RECORDS TO USE Start Marker

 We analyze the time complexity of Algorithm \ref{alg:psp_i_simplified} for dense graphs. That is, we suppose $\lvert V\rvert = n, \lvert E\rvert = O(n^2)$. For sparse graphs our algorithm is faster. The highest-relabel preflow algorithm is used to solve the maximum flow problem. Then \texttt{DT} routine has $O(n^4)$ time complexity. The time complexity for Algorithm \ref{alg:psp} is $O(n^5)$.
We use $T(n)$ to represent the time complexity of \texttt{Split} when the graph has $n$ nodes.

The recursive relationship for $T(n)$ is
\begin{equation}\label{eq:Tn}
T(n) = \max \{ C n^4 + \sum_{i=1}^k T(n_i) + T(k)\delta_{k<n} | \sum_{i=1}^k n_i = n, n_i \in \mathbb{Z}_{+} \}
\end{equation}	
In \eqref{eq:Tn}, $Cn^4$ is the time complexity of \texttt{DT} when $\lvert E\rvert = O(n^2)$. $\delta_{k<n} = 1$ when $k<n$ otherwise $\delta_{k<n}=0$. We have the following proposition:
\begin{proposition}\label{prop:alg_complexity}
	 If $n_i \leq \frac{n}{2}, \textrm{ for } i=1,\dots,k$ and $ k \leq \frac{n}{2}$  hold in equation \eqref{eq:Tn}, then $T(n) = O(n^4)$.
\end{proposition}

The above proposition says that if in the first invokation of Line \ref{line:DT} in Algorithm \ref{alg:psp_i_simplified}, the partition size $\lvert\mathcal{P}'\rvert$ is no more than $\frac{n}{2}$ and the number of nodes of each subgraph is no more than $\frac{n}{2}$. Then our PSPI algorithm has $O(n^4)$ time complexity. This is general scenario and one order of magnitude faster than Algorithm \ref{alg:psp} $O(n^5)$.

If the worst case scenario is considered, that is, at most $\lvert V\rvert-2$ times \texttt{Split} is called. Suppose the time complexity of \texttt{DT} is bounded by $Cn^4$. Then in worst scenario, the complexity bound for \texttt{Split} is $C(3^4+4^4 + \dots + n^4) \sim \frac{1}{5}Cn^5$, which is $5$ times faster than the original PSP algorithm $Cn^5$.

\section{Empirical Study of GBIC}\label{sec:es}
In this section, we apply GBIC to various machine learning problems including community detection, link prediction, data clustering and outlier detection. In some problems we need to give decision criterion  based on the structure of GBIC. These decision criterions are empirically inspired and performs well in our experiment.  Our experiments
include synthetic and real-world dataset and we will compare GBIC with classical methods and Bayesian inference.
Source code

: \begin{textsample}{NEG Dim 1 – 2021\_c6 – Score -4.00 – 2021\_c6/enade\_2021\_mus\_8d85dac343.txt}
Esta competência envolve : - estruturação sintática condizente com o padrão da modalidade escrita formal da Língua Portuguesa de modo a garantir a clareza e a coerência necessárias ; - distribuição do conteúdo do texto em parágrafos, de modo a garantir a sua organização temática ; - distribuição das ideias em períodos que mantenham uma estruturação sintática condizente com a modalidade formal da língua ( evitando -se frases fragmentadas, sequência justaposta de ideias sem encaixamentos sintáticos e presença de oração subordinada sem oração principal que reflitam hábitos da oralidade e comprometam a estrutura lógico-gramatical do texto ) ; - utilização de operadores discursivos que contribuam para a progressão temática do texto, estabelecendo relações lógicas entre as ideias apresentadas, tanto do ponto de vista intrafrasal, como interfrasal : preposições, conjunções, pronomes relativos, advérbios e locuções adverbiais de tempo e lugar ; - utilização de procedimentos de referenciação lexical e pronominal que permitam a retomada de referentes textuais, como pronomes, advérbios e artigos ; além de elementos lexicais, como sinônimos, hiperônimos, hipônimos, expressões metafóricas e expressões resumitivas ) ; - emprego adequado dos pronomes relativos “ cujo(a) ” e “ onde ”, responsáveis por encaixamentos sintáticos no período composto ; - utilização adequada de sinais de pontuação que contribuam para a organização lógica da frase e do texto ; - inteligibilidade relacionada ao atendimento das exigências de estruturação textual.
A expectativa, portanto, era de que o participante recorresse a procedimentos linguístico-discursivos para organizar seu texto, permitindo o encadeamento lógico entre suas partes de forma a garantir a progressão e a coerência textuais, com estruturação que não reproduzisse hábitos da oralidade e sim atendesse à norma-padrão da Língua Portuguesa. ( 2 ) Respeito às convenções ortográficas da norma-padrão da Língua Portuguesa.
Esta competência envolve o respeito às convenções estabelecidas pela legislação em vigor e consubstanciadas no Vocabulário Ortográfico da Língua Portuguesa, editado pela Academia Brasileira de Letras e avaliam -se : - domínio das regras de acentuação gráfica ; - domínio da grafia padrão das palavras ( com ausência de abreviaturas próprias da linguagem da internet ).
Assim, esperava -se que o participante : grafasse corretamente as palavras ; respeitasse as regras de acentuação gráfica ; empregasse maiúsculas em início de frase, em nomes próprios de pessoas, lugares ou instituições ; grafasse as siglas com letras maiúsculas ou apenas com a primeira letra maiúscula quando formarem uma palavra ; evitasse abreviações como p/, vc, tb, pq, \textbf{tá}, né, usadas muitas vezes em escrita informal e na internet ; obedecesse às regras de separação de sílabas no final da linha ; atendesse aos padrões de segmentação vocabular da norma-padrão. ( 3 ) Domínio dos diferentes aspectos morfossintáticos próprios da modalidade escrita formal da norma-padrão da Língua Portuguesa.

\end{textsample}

RECORDS TO USE End Marker

■ **PROBLEM TO SOLVE**:
Check each line of the material above for the word "textsample", then state how many lines hold it. Only the number.

■ **ANSWER TO THE EXERCISE**:
2